(Collected data)
************
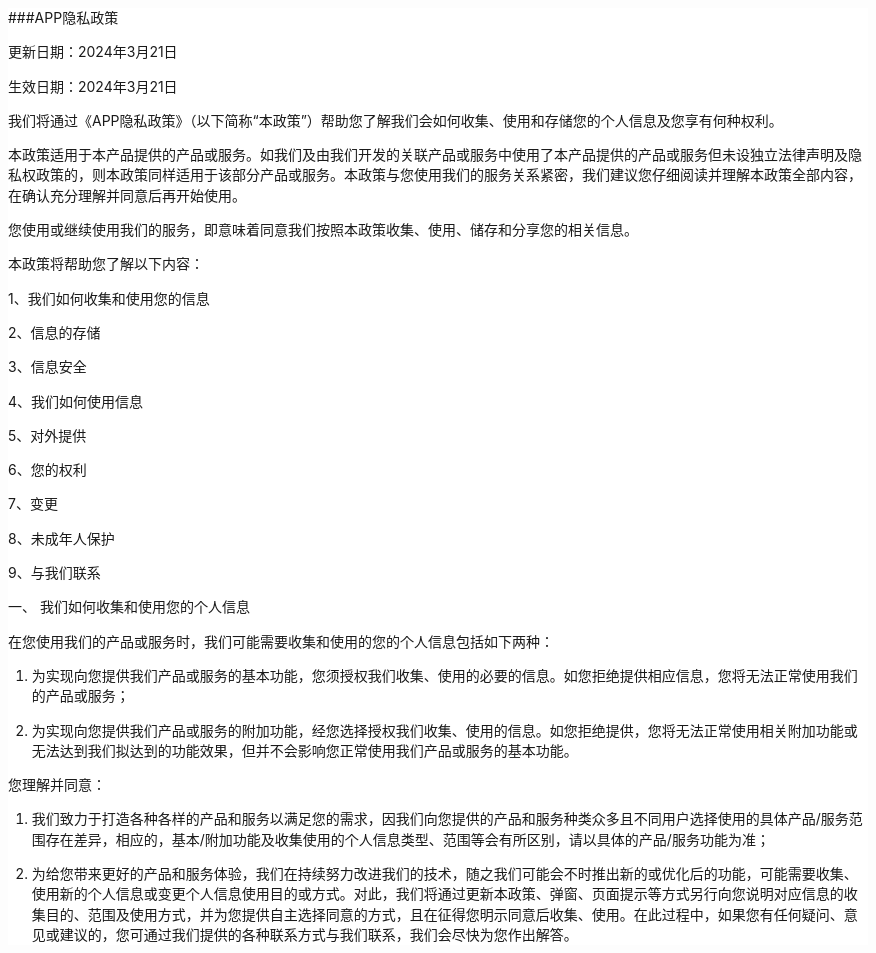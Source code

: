 ###APP隐私政策



更新日期：2024年3月21日

生效日期：2024年3月21日



我们将通过《APP隐私政策》（以下简称“本政策”）帮助您了解我们会如何收集、使用和存储您的个人信息及您享有何种权利。



本政策适用于本产品提供的产品或服务。如我们及由我们开发的关联产品或服务中使用了本产品提供的产品或服务但未设独立法律声明及隐私权政策的，则本政策同样适用于该部分产品或服务。本政策与您使用我们的服务关系紧密，我们建议您仔细阅读并理解本政策全部内容，在确认充分理解并同意后再开始使用。



您使用或继续使用我们的服务，即意味着同意我们按照本政策收集、使用、储存和分享您的相关信息。



本政策将帮助您了解以下内容：

   1、我们如何收集和使用您的信息

   2、信息的存储

   3、信息安全 

   4、我们如何使用信息

   5、对外提供

   6、您的权利

   7、变更

   8、未成年人保护

   9、与我们联系



一、 我们如何收集和使用您的个人信息

在您使用我们的产品或服务时，我们可能需要收集和使用的您的个人信息包括如下两种：

1. 为实现向您提供我们产品或服务的基本功能，您须授权我们收集、使用的必要的信息。如您拒绝提供相应信息，您将无法正常使用我们的产品或服务；



2. 为实现向您提供我们产品或服务的附加功能，经您选择授权我们收集、使用的信息。如您拒绝提供，您将无法正常使用相关附加功能或无法达到我们拟达到的功能效果，但并不会影响您正常使用我们产品或服务的基本功能。



您理解并同意：

1. 我们致力于打造各种各样的产品和服务以满足您的需求，因我们向您提供的产品和服务种类众多且不同用户选择使用的具体产品/服务范围存在差异，相应的，基本/附加功能及收集使用的个人信息类型、范围等会有所区别，请以具体的产品/服务功能为准；



2. 为给您带来更好的产品和服务体验，我们在持续努力改进我们的技术，随之我们可能会不时推出新的或优化后的功能，可能需要收集、使用新的个人信息或变更个人信息使用目的或方式。对此，我们将通过更新本政策、弹窗、页面提示等方式另行向您说明对应信息的收集目的、范围及使用方式，并为您提供自主选择同意的方式，且在征得您明示同意后收集、使用。在此过程中，如果您有任何疑问、意见或建议的，您可通过我们提供的各种联系方式与我们联系，我们会尽快为您作出解答。

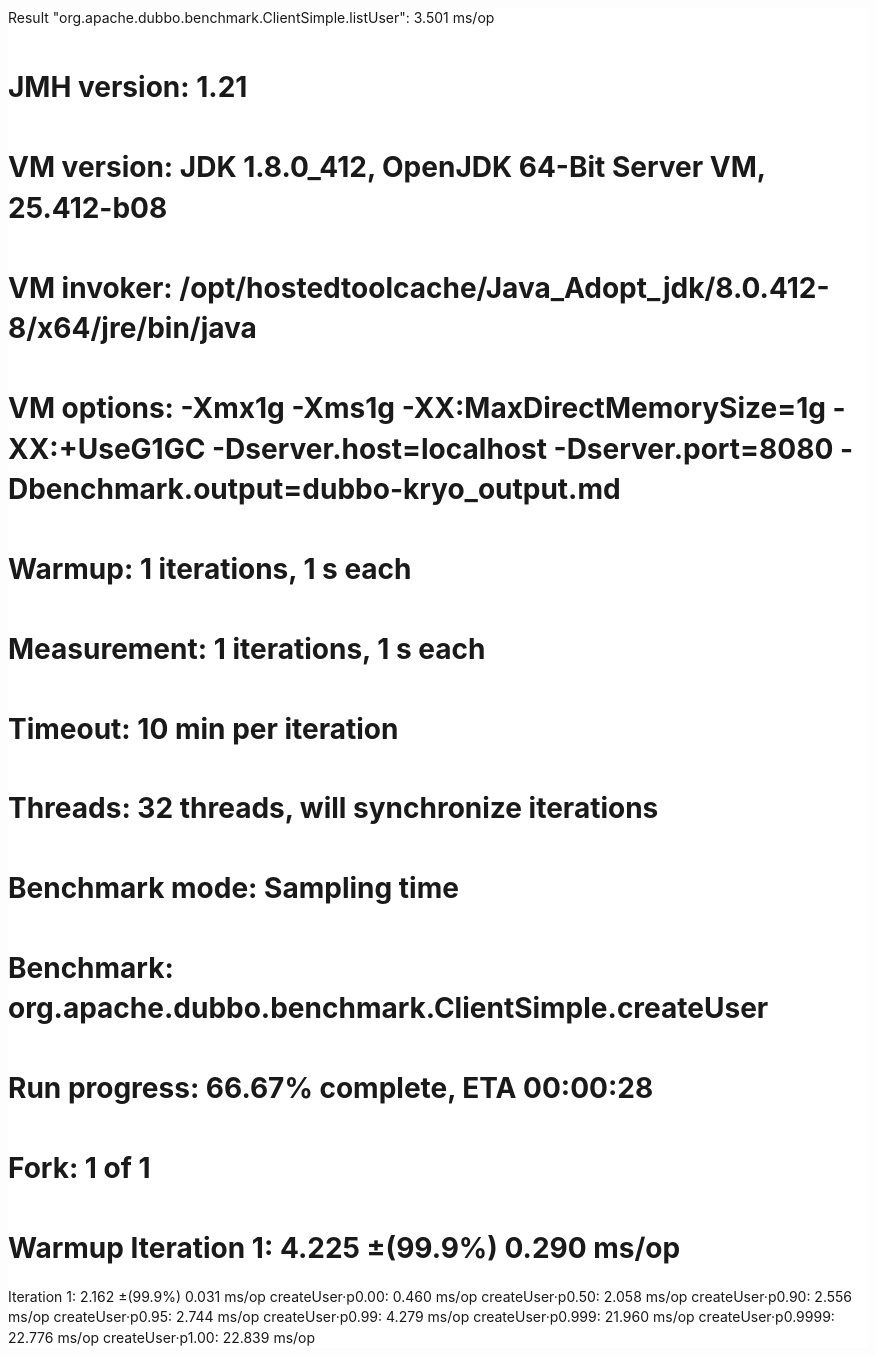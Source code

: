 
Result "org.apache.dubbo.benchmark.ClientSimple.listUser":
  3.501 ms/op


# JMH version: 1.21
# VM version: JDK 1.8.0_412, OpenJDK 64-Bit Server VM, 25.412-b08
# VM invoker: /opt/hostedtoolcache/Java_Adopt_jdk/8.0.412-8/x64/jre/bin/java
# VM options: -Xmx1g -Xms1g -XX:MaxDirectMemorySize=1g -XX:+UseG1GC -Dserver.host=localhost -Dserver.port=8080 -Dbenchmark.output=dubbo-kryo_output.md
# Warmup: 1 iterations, 1 s each
# Measurement: 1 iterations, 1 s each
# Timeout: 10 min per iteration
# Threads: 32 threads, will synchronize iterations
# Benchmark mode: Sampling time
# Benchmark: org.apache.dubbo.benchmark.ClientSimple.createUser

# Run progress: 66.67% complete, ETA 00:00:28
# Fork: 1 of 1
# Warmup Iteration   1: 4.225 ±(99.9%) 0.290 ms/op
Iteration   1: 2.162 ±(99.9%) 0.031 ms/op
                 createUser·p0.00:   0.460 ms/op
                 createUser·p0.50:   2.058 ms/op
                 createUser·p0.90:   2.556 ms/op
                 createUser·p0.95:   2.744 ms/op
                 createUser·p0.99:   4.279 ms/op
                 createUser·p0.999:  21.960 ms/op
                 createUser·p0.9999: 22.776 ms/op
                 createUser·p1.00:   22.839 ms/op
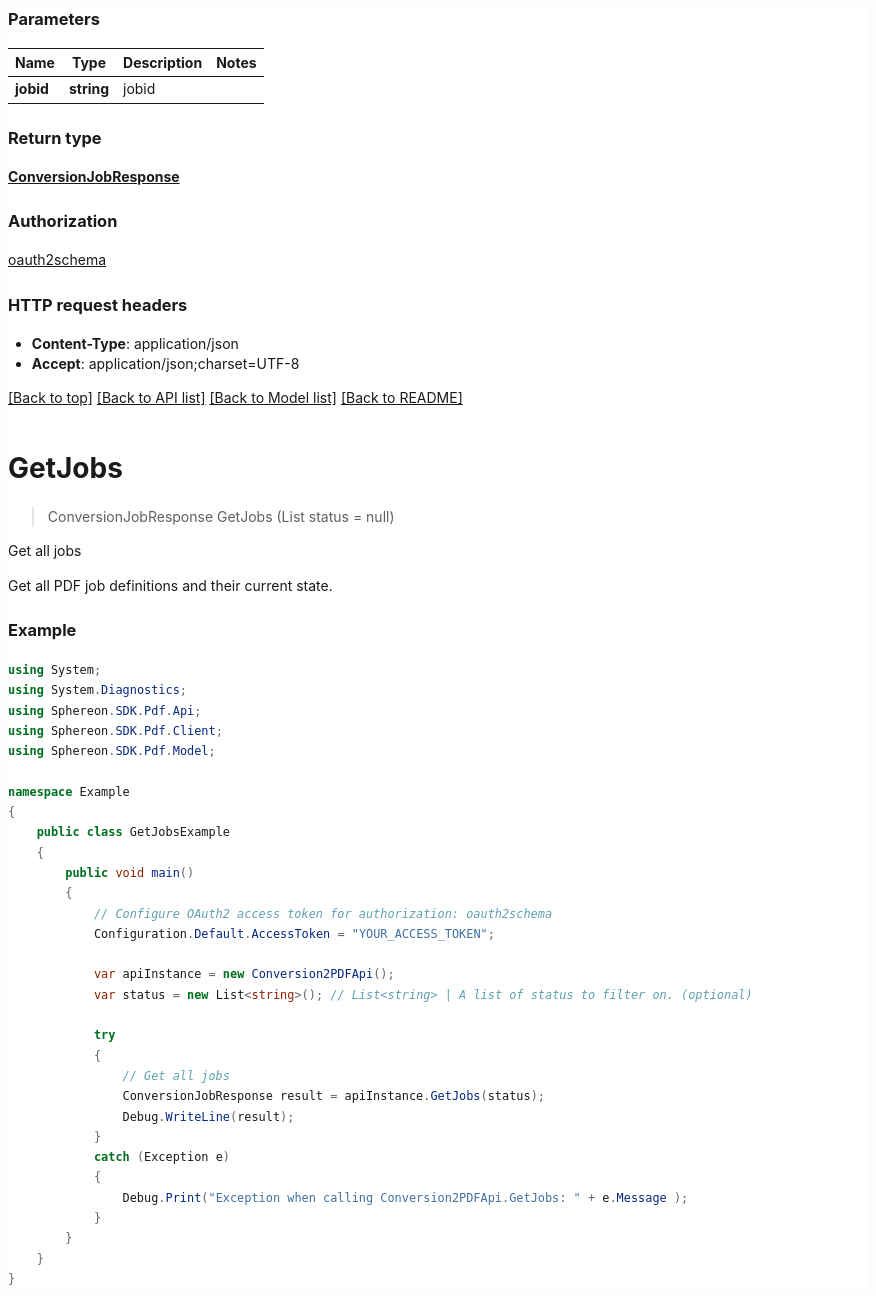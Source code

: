 ### Parameters

Name | Type | Description  | Notes
------------- | ------------- | ------------- | -------------
 **jobid** | **string**| jobid | 

### Return type

[**ConversionJobResponse**](ConversionJobResponse.md)

### Authorization

[oauth2schema](../README.md#oauth2schema)

### HTTP request headers

 - **Content-Type**: application/json
 - **Accept**: application/json;charset=UTF-8

[[Back to top]](#) [[Back to API list]](../README.md#documentation-for-api-endpoints) [[Back to Model list]](../README.md#documentation-for-models) [[Back to README]](../README.md)

<a name="getjobs"></a>
# **GetJobs**
> ConversionJobResponse GetJobs (List<string> status = null)

Get all jobs

Get all PDF job definitions and their current state.

### Example
```csharp
using System;
using System.Diagnostics;
using Sphereon.SDK.Pdf.Api;
using Sphereon.SDK.Pdf.Client;
using Sphereon.SDK.Pdf.Model;

namespace Example
{
    public class GetJobsExample
    {
        public void main()
        {
            // Configure OAuth2 access token for authorization: oauth2schema
            Configuration.Default.AccessToken = "YOUR_ACCESS_TOKEN";

            var apiInstance = new Conversion2PDFApi();
            var status = new List<string>(); // List<string> | A list of status to filter on. (optional) 

            try
            {
                // Get all jobs
                ConversionJobResponse result = apiInstance.GetJobs(status);
                Debug.WriteLine(result);
            }
            catch (Exception e)
            {
                Debug.Print("Exception when calling Conversion2PDFApi.GetJobs: " + e.Message );
            }
        }
    }
}
```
************
§ WHAT IS REQUIRED:
The reply should consist solely of the lines above from the one that has "本政策将帮助您了解以下内容：" through the one that has "1. 为实现向您提供我们产品", reproduced exactly.

§ TASK OUTPUT:
本政策将帮助您了解以下内容：

   1、我们如何收集和使用您的信息

   2、信息的存储

   3、信息安全 

   4、我们如何使用信息

   5、对外提供

   6、您的权利

   7、变更

   8、未成年人保护

   9、与我们联系



一、 我们如何收集和使用您的个人信息

在您使用我们的产品或服务时，我们可能需要收集和使用的您的个人信息包括如下两种：

1. 为实现向您提供我们产品或服务的基本功能，您须授权我们收集、使用的必要的信息。如您拒绝提供相应信息，您将无法正常使用我们的产品或服务；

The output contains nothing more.